Some for Me, Some for You, 2002, 90" x 60" (six panels), oil on wood, sandblasted glass, bolts
Madame de Pompadour, after moving into the Palace of Versailles, later introduced the cultivation of flowers for bouquets for her apartments, and with diplomatic grace and savvy, provided bouquets to her lover's wife, the Queen, for her apartments.

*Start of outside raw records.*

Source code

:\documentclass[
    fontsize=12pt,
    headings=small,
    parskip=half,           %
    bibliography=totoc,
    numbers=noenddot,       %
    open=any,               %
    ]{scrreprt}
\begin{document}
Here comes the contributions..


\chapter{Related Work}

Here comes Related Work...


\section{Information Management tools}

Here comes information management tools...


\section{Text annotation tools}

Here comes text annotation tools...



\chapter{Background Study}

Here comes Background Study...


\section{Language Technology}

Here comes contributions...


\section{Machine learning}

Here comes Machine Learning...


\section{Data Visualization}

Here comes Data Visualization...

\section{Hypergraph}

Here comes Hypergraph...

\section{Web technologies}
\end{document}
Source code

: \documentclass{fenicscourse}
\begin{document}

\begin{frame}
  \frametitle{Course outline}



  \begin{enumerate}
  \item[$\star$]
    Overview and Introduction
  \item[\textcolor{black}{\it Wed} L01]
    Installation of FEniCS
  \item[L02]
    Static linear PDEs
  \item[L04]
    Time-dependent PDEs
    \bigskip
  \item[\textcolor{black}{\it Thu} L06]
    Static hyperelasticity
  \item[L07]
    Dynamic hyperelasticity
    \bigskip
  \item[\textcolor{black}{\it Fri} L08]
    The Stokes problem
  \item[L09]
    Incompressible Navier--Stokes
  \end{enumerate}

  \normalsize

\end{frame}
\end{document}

A Bisl far Mir, a Bisl far Dir (Trans. from Yiddish: Some for Me, Some for You), 2002, 30" x 60", (diptych), oil on wood, sandblasted glass, bolts

A Shorter Encyclopedia, 2003
A series of five chincole prints inspired by the life of Madame de Pompadour and based upon Diderot, Denis (1713-84) and d' Alembert, Jean Le Rond (1717-83) L'Encyclopédie, ou Dictionnaire raisonné des sciences, des arts et des métiers Paris: Briasson [etc.] 1751-65

1. How Love Endures
2. What Keeps Everything from Coming Apart
3. Why Some Rise and Others Fall
4. Why the Winds Change
5. How One Day Follows Another
(Actual Print Size: 22.5 x 30 in. each, printed on Somerset Velvet)

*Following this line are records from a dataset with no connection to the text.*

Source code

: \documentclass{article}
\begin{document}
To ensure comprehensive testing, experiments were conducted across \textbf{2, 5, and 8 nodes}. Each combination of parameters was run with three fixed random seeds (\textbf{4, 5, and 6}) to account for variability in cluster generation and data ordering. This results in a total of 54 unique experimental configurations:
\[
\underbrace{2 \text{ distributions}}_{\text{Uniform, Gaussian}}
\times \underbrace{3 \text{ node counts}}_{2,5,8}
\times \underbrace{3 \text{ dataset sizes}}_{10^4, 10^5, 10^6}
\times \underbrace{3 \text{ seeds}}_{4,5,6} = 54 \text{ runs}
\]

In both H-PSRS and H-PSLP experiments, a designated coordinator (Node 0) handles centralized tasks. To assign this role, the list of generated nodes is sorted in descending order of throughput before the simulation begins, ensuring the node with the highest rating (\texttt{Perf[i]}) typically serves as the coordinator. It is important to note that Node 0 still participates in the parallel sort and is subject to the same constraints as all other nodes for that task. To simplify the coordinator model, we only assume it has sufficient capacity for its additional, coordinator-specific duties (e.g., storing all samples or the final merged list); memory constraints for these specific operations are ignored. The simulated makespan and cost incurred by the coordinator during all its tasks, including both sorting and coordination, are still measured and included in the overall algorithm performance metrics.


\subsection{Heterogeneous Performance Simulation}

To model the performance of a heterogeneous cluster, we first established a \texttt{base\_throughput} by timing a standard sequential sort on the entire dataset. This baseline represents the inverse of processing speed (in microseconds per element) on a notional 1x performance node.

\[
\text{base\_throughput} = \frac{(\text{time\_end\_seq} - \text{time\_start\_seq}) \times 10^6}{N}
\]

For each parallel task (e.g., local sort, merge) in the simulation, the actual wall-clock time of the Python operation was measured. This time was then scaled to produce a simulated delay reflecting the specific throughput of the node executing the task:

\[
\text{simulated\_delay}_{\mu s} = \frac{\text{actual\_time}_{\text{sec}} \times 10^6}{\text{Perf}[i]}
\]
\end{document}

The texts have to do with the sort of Encyclopedia entries Madame de P--and most of us as well--might have wanted to read. She was instrumental in getting King Louis XV, not particularly interested in literary matters, to support the production of the first encyclopedia in France, a project her philosopher pals, Diderot and D'Alembert, directed (and personally wrote some entries for).

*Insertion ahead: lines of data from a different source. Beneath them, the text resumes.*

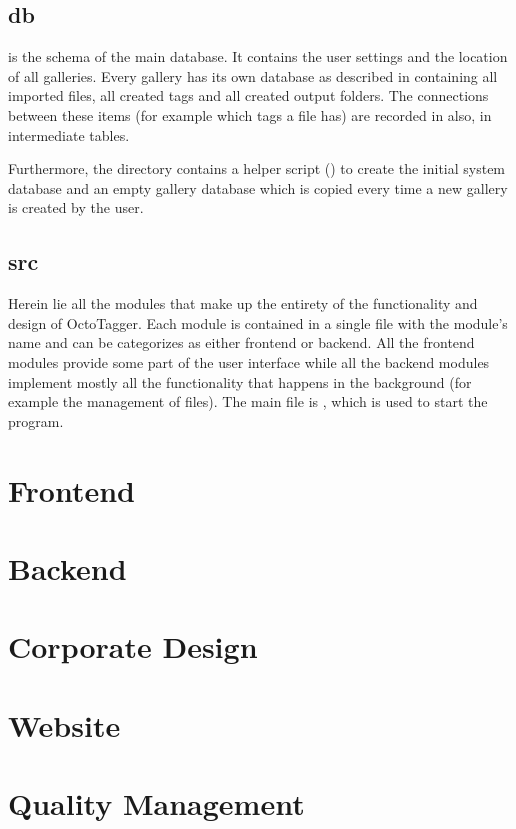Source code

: \subsection{db}
 is the schema of the main database. It contains the user
settings and the location of all galleries. Every gallery has its own
database as described in  containing all imported files,
all created tags and all created output folders. The connections between these
items (for example which tags a file has) are recorded in also,
in intermediate tables.

Furthermore, the directory contains a helper script () to create the initial
system database and an empty gallery database which is copied every time a new
gallery is created by the user.

\subsection{src}
Herein lie all the modules that make up the entirety of the functionality and
design of OctoTagger. Each module is contained in a single file with the
module's name and can be categorizes as either frontend or backend. All the
frontend modules provide some part of the user interface while all the backend
modules implement mostly all the functionality that happens in the background
(for example the management of files). The main file is , 
which is used to start the program.


\section{Frontend}
%
\section{Backend}
%

\section{Corporate Design}
%
\section{Website}
%

\section{Quality Management}
\def \kapitelautor {Julian Lorenz}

Originally, the French were just going to translate the English encyclopedia, which came out first, but then decided to do a better one themselves. I used illustration plates from the French original and combined them digitally with the titles of my "entries" for the five prints. So, for instance, the images with "How Love Endures" are plates illustrating Encyclopedia entries about how the knots used in lace making are tied. Each of these prints are futile attempts to answer the questions that I imagine were central to the extraordinary life of Madame de Pompadour.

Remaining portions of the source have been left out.